╭─ Dataset

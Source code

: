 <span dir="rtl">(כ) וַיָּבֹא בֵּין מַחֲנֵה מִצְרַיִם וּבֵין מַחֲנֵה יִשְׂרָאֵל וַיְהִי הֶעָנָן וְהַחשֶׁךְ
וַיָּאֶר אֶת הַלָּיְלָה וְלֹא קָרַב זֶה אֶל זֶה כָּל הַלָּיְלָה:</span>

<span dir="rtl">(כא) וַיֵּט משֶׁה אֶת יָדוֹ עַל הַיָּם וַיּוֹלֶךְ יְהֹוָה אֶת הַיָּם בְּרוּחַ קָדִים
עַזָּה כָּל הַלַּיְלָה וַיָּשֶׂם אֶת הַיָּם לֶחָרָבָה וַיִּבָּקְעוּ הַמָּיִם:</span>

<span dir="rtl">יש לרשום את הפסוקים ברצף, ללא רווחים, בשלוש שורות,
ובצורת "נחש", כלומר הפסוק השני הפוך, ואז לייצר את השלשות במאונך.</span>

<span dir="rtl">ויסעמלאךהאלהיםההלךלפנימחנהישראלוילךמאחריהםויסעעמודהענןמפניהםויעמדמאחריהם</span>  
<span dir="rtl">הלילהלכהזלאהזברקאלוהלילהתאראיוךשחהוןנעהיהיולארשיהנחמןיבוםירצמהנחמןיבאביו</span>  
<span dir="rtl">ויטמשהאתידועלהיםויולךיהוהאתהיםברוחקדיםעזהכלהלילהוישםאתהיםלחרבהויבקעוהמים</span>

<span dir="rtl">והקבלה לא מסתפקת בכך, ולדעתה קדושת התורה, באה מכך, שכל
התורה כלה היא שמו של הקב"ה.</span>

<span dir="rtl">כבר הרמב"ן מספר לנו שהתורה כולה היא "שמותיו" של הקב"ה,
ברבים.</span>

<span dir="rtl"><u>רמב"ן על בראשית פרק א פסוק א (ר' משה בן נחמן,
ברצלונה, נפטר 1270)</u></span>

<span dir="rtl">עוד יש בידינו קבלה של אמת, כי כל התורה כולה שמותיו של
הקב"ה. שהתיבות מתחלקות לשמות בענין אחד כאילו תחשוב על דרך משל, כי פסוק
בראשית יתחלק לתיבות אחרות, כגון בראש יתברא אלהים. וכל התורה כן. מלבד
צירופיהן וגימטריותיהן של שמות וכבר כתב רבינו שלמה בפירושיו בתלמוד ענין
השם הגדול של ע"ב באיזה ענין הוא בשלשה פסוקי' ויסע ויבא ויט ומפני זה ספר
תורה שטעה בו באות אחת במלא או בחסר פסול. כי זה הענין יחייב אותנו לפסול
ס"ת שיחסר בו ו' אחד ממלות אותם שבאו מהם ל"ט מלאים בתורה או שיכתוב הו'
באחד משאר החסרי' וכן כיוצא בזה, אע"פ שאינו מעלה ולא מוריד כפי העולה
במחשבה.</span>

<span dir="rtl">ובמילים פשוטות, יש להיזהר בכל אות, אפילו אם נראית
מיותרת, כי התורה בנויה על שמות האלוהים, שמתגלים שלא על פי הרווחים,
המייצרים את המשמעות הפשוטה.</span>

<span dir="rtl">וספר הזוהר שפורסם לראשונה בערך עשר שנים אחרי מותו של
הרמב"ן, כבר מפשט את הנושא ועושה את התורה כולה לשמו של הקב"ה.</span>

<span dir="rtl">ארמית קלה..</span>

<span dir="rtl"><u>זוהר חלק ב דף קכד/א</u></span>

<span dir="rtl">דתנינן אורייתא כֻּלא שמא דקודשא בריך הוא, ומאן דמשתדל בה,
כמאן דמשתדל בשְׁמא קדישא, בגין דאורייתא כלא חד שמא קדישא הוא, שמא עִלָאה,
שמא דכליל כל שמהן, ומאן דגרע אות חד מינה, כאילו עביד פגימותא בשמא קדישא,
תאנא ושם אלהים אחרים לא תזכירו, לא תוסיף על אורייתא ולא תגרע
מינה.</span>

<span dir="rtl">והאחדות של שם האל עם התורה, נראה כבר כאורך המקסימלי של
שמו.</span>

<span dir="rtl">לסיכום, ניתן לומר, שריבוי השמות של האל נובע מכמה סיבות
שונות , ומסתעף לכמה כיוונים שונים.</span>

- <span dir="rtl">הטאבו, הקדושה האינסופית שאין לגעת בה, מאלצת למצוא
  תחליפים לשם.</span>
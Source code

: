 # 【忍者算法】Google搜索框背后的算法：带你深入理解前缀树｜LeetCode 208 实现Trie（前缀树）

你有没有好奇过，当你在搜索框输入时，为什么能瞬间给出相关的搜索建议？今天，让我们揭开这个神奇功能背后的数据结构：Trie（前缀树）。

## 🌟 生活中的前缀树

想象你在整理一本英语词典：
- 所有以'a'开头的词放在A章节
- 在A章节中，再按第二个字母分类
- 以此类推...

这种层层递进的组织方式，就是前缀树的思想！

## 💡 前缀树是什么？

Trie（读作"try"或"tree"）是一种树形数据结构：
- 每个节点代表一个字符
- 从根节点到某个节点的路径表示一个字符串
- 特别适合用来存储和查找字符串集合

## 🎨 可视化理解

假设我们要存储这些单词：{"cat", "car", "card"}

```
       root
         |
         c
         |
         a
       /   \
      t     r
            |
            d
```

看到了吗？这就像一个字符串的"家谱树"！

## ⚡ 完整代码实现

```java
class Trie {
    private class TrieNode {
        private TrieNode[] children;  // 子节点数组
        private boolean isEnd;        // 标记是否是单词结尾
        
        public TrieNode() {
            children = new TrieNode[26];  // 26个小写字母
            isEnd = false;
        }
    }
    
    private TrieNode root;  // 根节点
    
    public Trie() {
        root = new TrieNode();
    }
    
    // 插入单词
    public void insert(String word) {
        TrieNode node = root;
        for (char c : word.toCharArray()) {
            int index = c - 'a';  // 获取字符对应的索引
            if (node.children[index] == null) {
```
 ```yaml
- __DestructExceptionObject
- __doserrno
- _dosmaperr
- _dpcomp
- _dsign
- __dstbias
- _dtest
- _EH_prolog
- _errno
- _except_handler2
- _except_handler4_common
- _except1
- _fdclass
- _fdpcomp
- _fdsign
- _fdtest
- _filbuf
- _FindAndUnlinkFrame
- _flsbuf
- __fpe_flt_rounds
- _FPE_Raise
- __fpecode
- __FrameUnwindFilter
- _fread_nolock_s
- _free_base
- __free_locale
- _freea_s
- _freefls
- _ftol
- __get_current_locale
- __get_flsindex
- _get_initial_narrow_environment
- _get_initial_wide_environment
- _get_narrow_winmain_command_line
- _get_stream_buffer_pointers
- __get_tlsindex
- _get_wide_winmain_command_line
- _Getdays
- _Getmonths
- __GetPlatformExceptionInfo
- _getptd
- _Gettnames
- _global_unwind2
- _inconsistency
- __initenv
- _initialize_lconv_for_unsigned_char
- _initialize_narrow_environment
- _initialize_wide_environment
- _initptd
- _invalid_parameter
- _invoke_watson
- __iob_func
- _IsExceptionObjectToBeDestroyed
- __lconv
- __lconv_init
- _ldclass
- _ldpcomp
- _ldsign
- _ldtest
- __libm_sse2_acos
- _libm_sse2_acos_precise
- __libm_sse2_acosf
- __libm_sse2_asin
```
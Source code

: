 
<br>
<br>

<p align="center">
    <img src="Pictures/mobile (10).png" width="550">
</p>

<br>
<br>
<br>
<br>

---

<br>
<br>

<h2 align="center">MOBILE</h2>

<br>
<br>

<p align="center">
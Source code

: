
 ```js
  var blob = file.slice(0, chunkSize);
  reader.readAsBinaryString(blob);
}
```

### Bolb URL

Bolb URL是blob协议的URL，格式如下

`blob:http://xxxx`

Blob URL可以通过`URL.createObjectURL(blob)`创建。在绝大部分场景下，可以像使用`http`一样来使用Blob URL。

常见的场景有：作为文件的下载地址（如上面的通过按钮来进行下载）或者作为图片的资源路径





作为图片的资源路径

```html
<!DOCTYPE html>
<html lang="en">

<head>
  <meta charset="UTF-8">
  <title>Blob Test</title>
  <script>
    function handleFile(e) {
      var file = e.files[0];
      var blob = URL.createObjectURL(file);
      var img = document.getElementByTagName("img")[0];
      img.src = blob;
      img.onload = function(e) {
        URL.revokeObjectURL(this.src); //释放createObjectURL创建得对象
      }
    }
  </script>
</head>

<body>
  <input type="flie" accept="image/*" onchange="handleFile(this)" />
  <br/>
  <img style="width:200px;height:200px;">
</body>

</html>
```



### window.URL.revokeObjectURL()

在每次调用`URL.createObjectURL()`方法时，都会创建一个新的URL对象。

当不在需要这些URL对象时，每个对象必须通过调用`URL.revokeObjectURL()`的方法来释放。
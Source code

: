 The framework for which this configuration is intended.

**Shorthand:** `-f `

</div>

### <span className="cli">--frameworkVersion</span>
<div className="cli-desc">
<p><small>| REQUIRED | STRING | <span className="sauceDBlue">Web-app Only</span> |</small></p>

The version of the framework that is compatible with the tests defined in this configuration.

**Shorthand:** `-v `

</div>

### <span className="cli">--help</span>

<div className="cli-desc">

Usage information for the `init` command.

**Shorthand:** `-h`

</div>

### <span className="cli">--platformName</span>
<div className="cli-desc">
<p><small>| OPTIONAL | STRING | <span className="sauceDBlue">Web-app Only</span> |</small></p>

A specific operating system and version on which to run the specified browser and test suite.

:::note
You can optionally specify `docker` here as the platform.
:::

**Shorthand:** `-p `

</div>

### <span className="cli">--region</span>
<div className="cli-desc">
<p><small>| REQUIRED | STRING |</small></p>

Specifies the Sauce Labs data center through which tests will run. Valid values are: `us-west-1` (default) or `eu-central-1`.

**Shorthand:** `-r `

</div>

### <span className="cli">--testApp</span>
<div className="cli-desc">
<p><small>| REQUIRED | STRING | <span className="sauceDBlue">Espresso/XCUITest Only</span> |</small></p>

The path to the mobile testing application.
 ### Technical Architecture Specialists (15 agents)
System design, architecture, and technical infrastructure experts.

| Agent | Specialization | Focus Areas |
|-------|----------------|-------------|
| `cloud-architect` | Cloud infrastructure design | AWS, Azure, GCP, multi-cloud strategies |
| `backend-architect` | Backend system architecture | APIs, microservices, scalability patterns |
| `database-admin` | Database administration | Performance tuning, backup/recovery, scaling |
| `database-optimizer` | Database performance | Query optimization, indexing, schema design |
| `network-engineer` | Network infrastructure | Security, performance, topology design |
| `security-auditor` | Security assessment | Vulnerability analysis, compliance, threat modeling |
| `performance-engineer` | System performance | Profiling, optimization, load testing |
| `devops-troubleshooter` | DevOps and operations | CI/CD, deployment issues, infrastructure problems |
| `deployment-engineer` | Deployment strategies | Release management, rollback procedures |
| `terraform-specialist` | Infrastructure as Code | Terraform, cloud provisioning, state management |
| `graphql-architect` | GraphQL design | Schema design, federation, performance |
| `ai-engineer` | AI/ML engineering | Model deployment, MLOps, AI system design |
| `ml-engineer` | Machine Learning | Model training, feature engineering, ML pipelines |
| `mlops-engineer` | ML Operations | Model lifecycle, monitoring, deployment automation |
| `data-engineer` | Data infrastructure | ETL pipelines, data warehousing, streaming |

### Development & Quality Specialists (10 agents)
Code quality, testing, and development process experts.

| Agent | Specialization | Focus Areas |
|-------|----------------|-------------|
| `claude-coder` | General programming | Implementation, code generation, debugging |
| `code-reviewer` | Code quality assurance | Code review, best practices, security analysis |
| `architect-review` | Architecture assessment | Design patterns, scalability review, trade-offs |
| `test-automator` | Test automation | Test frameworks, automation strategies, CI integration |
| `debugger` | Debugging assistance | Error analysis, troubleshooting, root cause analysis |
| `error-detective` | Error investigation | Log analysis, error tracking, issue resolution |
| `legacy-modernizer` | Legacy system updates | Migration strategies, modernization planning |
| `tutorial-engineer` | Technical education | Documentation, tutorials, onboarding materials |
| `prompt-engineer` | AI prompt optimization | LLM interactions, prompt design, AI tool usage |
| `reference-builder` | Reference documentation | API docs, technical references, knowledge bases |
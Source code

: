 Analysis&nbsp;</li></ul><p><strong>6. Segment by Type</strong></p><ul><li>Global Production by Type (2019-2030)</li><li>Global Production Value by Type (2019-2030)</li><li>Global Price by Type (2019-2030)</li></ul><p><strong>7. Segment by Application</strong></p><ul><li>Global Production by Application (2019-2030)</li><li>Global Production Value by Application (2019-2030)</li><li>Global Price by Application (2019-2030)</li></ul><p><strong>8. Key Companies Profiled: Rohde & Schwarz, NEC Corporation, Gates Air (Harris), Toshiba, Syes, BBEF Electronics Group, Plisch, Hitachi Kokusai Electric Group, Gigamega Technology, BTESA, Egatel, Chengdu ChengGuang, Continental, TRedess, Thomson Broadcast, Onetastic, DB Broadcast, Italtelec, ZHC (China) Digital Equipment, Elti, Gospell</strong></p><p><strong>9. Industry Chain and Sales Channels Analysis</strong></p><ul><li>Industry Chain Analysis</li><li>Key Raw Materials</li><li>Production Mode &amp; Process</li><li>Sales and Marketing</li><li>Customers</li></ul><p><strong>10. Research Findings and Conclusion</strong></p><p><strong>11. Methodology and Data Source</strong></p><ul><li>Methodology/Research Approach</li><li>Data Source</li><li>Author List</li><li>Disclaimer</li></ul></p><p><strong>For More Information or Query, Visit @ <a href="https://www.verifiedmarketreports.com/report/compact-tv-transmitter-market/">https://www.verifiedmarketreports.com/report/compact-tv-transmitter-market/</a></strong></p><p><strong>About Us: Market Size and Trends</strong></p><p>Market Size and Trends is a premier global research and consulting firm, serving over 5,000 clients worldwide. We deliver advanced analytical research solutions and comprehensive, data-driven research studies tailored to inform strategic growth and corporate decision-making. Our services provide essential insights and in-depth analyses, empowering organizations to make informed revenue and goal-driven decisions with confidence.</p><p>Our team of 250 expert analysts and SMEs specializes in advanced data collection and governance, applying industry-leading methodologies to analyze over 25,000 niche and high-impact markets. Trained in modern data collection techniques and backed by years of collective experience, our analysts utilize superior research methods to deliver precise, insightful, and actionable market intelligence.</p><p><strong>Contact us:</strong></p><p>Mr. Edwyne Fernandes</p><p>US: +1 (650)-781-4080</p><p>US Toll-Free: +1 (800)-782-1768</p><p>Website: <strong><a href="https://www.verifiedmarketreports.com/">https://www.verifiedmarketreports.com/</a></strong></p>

╰─

Copy each line above where the string "Only" occurs.

> [Solution below]:
<p><small>| REQUIRED | STRING | <span className="sauceDBlue">Web-app Only</span> |</small></p>
<p><small>| OPTIONAL | STRING | <span className="sauceDBlue">Web-app Only</span> |</small></p>
<p><small>| REQUIRED | STRING | <span className="sauceDBlue">Espresso/XCUITest Only</span> |</small></p>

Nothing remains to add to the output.